About thirty manuscript copies of Otia Imperialia survive in their entirety, which is about twenty-eight more than Speculum Maius, the mid-thirteenth century work of Vincent of Beauvais. There is a simple reason for this: size. Speculum Maius (The Great Mirror) was an immense gushing river of a work: eighty books in all, divided into 9886 chapters. There are more than 4 million words. It made Gervase of Tilbury’s effort look like homework scribbled on a bus.*
Vincent of Beauvais is widely regarded as the most important educator of the thirteenth century. We know roughly when he died (1264), but not when he was born (somewhere between 1184 and 1194). He became a Dominican friar in Paris before 1220, and he became a ‘lector’ (a specialised reader and educational adviser) in the monastery of Royaumont founded by Louis IX in 1228. He began writing his great encyclopaedia under the king’s patronage in 1235, and didn’t put down his quill until twenty-nine years later; he almost certainly received help from a team of scribes, for no one could have realised this project on their own.

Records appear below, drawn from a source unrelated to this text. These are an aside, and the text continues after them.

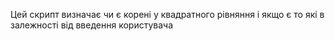 Цей скрипт визначає чи є корені у квадратного рівняння і якщо є то які в залежності від введення користувача
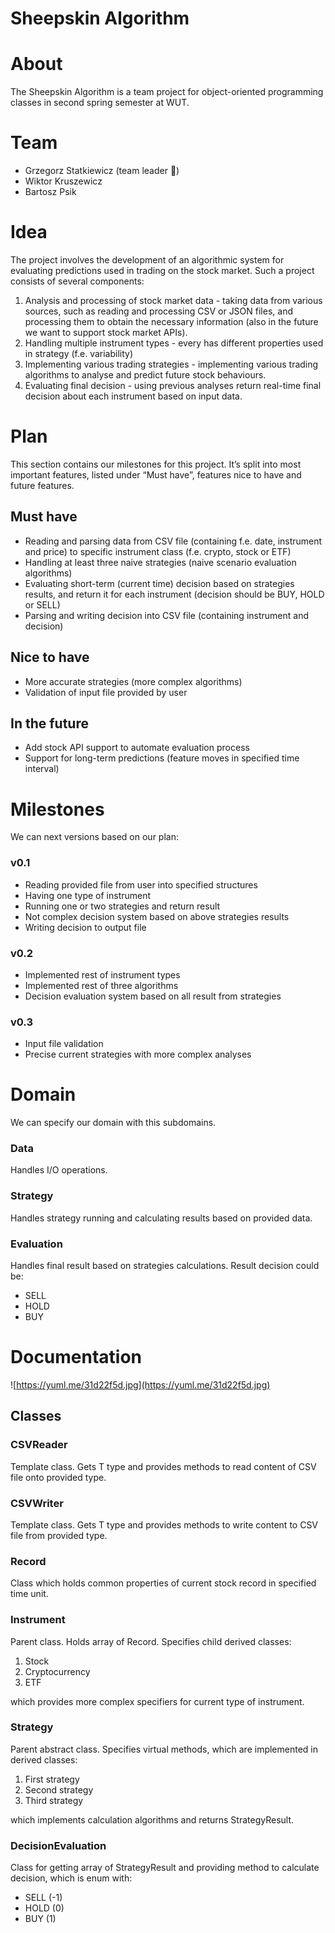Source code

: # Sheepskin Algorithm

# About

The Sheepskin Algorithm is a team project for object-oriented programming classes in second spring semester at WUT.

# Team

- Grzegorz Statkiewicz (team leader 🥵)
- Wiktor Kruszewicz
- Bartosz Psik

# Idea

The project involves the development of an algorithmic system for evaluating predictions used in  trading on the stock market. Such a project consists of several components:

1. Analysis and processing of stock market data - taking data from various sources, such as  reading and processing CSV or JSON files, and processing them to obtain the necessary information (also in the future we want to support stock market APIs).
2. Handling multiple instrument types - every has different properties used in strategy (f.e. variability)
3. Implementing various trading strategies - implementing various trading algorithms to analyse and predict future stock behaviours.
4. Evaluating final decision - using previous analyses return real-time final decision about each instrument based on input data.

# Plan

This section contains our milestones for this project. It’s split into most important features, listed under “Must have”, features nice to have and future features. 

## Must have

- Reading and parsing data from CSV file (containing f.e. date, instrument and price) to specific instrument class (f.e. crypto, stock or ETF)
- Handling at least three naive strategies (naive scenario evaluation algorithms)
- Evaluating short-term (current time) decision based on strategies results, and return it for each instrument (decision should be BUY, HOLD or SELL)
- Parsing and writing decision into CSV file (containing instrument and decision)

## Nice to have

- More accurate strategies (more complex algorithms)
- Validation of input file provided by user

## In the future

- Add stock API support to automate evaluation process
- Support for long-term predictions (feature moves in specified time interval)

# Milestones

We can next versions based on our plan:

### v0.1

- Reading provided file from user into specified structures
- Having one type of instrument
- Running one or two strategies and return result
- Not complex decision system based on above strategies results
- Writing decision to output file

### v0.2

- Implemented rest of instrument types
- Implemented rest of three algorithms
- Decision evaluation system based on all result from strategies

### v0.3

- Input file validation
- Precise current strategies with more complex analyses

# Domain

We can specify our domain with this subdomains.

### Data

Handles I/O operations.

### Strategy

Handles strategy running and calculating results based on provided data.

### Evaluation

Handles final result based on strategies calculations. Result decision could be:

- SELL
- HOLD
- BUY

# Documentation

![https://yuml.me/31d22f5d.jpg](https://yuml.me/31d22f5d.jpg)

## Classes

### CSVReader

Template class. Gets T type and provides methods to read content of CSV file onto provided type.

### CSVWriter

Template class. Gets T type and provides methods to write content to CSV file from provided type.

### Record

Class which holds common properties of current stock record in specified time unit. 

### Instrument

Parent class. Holds array of Record. Specifies child derived classes:

1. Stock
2. Cryptocurrency
3. ETF

which provides more complex specifiers for current type of instrument.

### Strategy

Parent abstract class. Specifies virtual methods, which are implemented in derived classes:

1. First strategy
2. Second strategy
3. Third strategy

which implements calculation algorithms and returns StrategyResult.

### DecisionEvaluation

Class for getting array of StrategyResult and providing method to calculate decision, which is enum with:

- SELL (-1)
- HOLD (0)
- BUY (1)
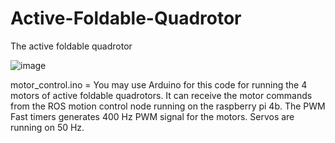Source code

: # Active-Foldable-Quadrotor
The active foldable quadrotor

![image](https://user-images.githubusercontent.com/70571986/212499896-54cb0d8b-625f-4980-beb1-62b1e0a3221d.png)


motor_control.ino = You may use Arduino for this code for running the 4 motors of active foldable quadrotors. It can receive the motor commands from the ROS 
motion control node running on the raspberry pi 4b. The PWM Fast timers generates 400 Hz PWM signal for the motors. Servos are running on 50 Hz.
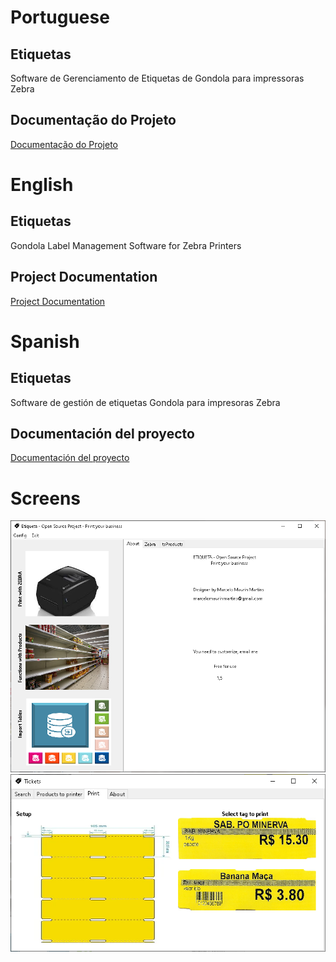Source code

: # Portuguese

## Etiquetas
Software de Gerenciamento de Etiquetas de Gondola para impressoras Zebra

## Documentação do Projeto
<a href="https://maurinsoft.com.br/?page_id=20152">Documentação do Projeto</a>

# English

## Etiquetas
Gondola Label Management Software for Zebra Printers

## Project Documentation
<a href="https://maurinsoft.com.br/?page_id=20152">Project Documentation</a>


# Spanish

## Etiquetas
Software de gestión de etiquetas Gondola para impresoras Zebra

## Documentación del proyecto
<a href="https://maurinsoft.com.br/?page_id=20152">Documentación del proyecto</a>


# Screens
<img src="https://github.com/marcelomaurin/Etiquetas/blob/main/img/screens/main.png">
<img src="https://github.com/marcelomaurin/Etiquetas/blob/main/img/screens/tags.png">
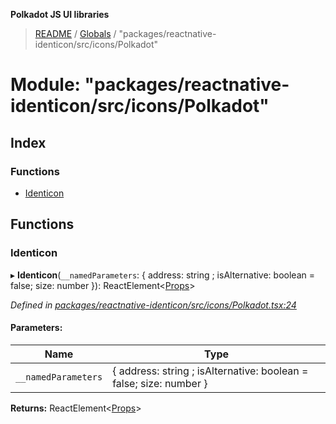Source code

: **Polkadot JS UI libraries**

> [README](../README.md) / [Globals](../globals.md) / "packages/reactnative-identicon/src/icons/Polkadot"

# Module: "packages/reactnative-identicon/src/icons/Polkadot"

## Index

### Functions

* [Identicon](_packages_reactnative_identicon_src_icons_polkadot_.md#identicon)

## Functions

### Identicon

▸ **Identicon**(`__namedParameters`: { address: string ; isAlternative: boolean = false; size: number  }): ReactElement\<[Props](../interfaces/_packages_reactnative_identicon_src_types_.props.md)>

*Defined in [packages/reactnative-identicon/src/icons/Polkadot.tsx:24](https://github.com/polkadot-js/ui/blob/1833b1a2/packages/reactnative-identicon/src/icons/Polkadot.tsx#L24)*

#### Parameters:

Name | Type |
------ | ------ |
`__namedParameters` | { address: string ; isAlternative: boolean = false; size: number  } |

**Returns:** ReactElement\<[Props](../interfaces/_packages_reactnative_identicon_src_types_.props.md)>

As was the pattern, Speculum Maius was a compendium, a collection of all writing its editor considered cogent, commendable and creditable. It was certainly comprehensive. There are 171 chapters on herbs, 161 on birds, and 134 on seeds and grains; about 900 chapters mention the lives of the saints, and about half this amount allude to chess. It was also contradictory: with about 350 cited sources, from Pliny the Elder to contemporary French scholars, from Cicero to Helinand of Froidmont, it would have been extraordinary had it not been. Entries disputed many things, not least whether a deer’s tail was poisonous, and whether the black poppy was edible.